When the string "volt" occurs in a line of the records, show that line.

---------------

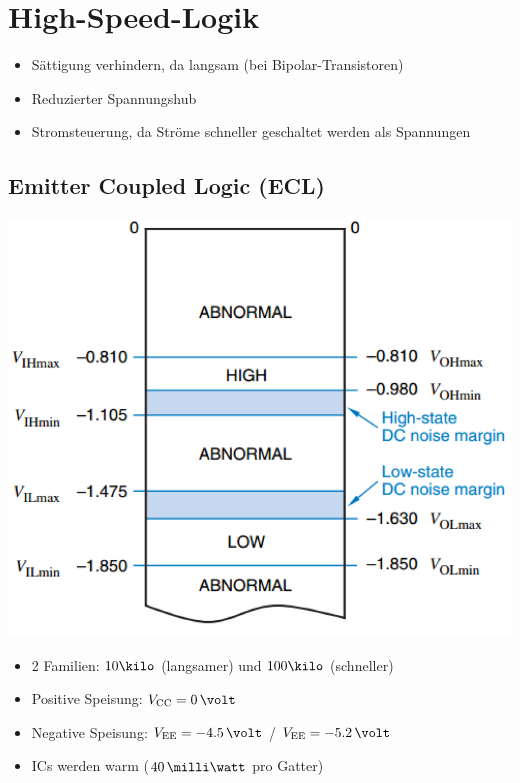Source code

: \section{High-Speed-Logik}

\begin{itemize}
    \item Sättigung verhindern, da langsam (bei Bipolar-Transistoren)
    \item Reduzierter Spannungshub
    \item Stromsteuerung, da Ströme schneller geschaltet werden als Spannungen
\end{itemize}


\subsection{Emitter Coupled Logic (ECL)}

\begin{minipage}[c]{0.3\columnwidth}
    \includegraphics[width=\columnwidth]{images/ECL_logikpegel.png}
\end{minipage}
\hfill
\begin{minipage}[c]{0.68\columnwidth}
    \begin{itemize}
        \item 2 Familien: $10 \kilo$ (langsamer) und $100 \kilo$ (schneller)
        \item Positive Speisung: $V_{\rm CC} = 0 \, \volt$
        \item Negative Speisung: $V_{\rm EE} = -4.5 \, \volt$ / $V_{\rm EE} = -5.2 \, \volt$ 
        \item ICs werden warm ($40 \, \milli \watt$ pro Gatter)
    \end{itemize}
\end{minipage}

---------------

> [Response to this task]
        \item Positive Speisung: $V_{\rm CC} = 0 \, \volt$
        \item Negative Speisung: $V_{\rm EE} = -4.5 \, \volt$ / $V_{\rm EE} = -5.2 \, \volt$ 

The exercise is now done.